Items from a dataset
###

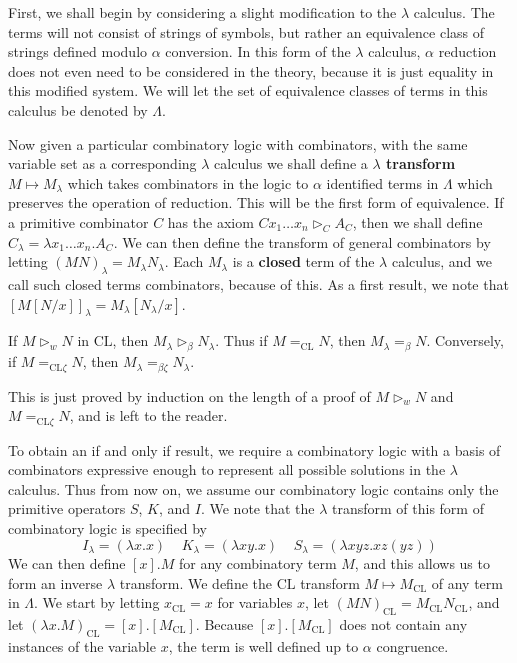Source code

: First, we shall begin by considering a slight modification to the $\lambda$ calculus. The terms will not consist of strings of symbols, but rather an equivalence class of strings defined modulo $\alpha$ conversion. In this form of the $\lambda$ calculus, $\alpha$ reduction does not even need to be considered in the theory, because it is just equality in this modified system. We will let the set of equivalence classes of terms in this calculus be denoted by $\Lambda$.

Now given a particular combinatory logic with combinators, with the same variable set as a corresponding $\lambda$ calculus we shall define a {\bf $\lambda$ transform} $M \mapsto M_\lambda$ which takes combinators in the logic to $\alpha$ identified terms in $\Lambda$ which preserves the operation of reduction. This will be the first form of equivalence. If a primitive combinator $C$ has the axiom $Cx_1 \dots x_n \rhd_C A_C$, then we shall define $C_\lambda = \lambda x_1 \dots x_n. A_C$. We can then define the transform of general combinators by letting $(MN)_\lambda = M_\lambda N_\lambda$. Each $M_\lambda$ is a {\bf closed} term of the $\lambda$ calculus, and we call such closed terms combinators, because of this. As a first result, we note that $[M[N/x]]_\lambda = M_\lambda [N_\lambda/x]$.

\begin{lemma}
    If $M \rhd_w N$ in $\text{CL}$, then $M_\lambda \rhd_\beta N_\lambda$. Thus if $M =_{\text{CL}} N$, then $M_\lambda =_\beta N$. Conversely, if $M =_{\text{CL} \zeta} N$, then $M_\lambda =_{\beta \zeta} N_\lambda$.
\end{lemma}

This is just proved by induction on the length of a proof of $M \rhd_w N$ and $M =_{\text{CL} \zeta} N$, and is left to the reader.

To obtain an if and only if result, we require a combinatory logic with a basis of combinators expressive enough to represent all possible solutions in the $\lambda$ calculus. Thus from now on, we assume our combinatory logic contains only the primitive operators $S$, $K$, and $I$. We note that the $\lambda$ transform of this form of combinatory logic is specified by
%
\[ I_\lambda = (\lambda x.x)\ \ \ \ \ K_\lambda = (\lambda xy.x)\ \ \ \ \ S_\lambda = (\lambda xyz.xz(yz)) \]
%
We can then define $[x].M$ for any combinatory term $M$, and this allows us to form an inverse $\lambda$ transform. We define the $\text{CL}$ transform $M \mapsto M_{\text{CL}}$ of any term in $\Lambda$. We start by letting $x_{\text{CL}} = x$ for variables $x$, let $(MN)_{\text{CL}} = M_{\text{CL}} N_{\text{CL}}$, and let $(\lambda x.M)_{\text{CL}} = [x].[M_{\text{CL}}]$. Because $[x].[M_{\text{CL}}]$ does not contain any instances of the variable $x$, the term is well defined up to $\alpha$ congruence.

###

Prompt | Filter on the word "just": copy each matching line from the entries above.

Your solution |
: First, we shall begin by considering a slight modification to the $\lambda$ calculus. The terms will not consist of strings of symbols, but rather an equivalence class of strings defined modulo $\alpha$ conversion. In this form of the $\lambda$ calculus, $\alpha$ reduction does not even need to be considered in the theory, because it is just equality in this modified system. We will let the set of equivalence classes of terms in this calculus be denoted by $\Lambda$.
This is just proved by induction on the length of a proof of $M \rhd_w N$ and $M =_{\text{CL} \zeta} N$, and is left to the reader.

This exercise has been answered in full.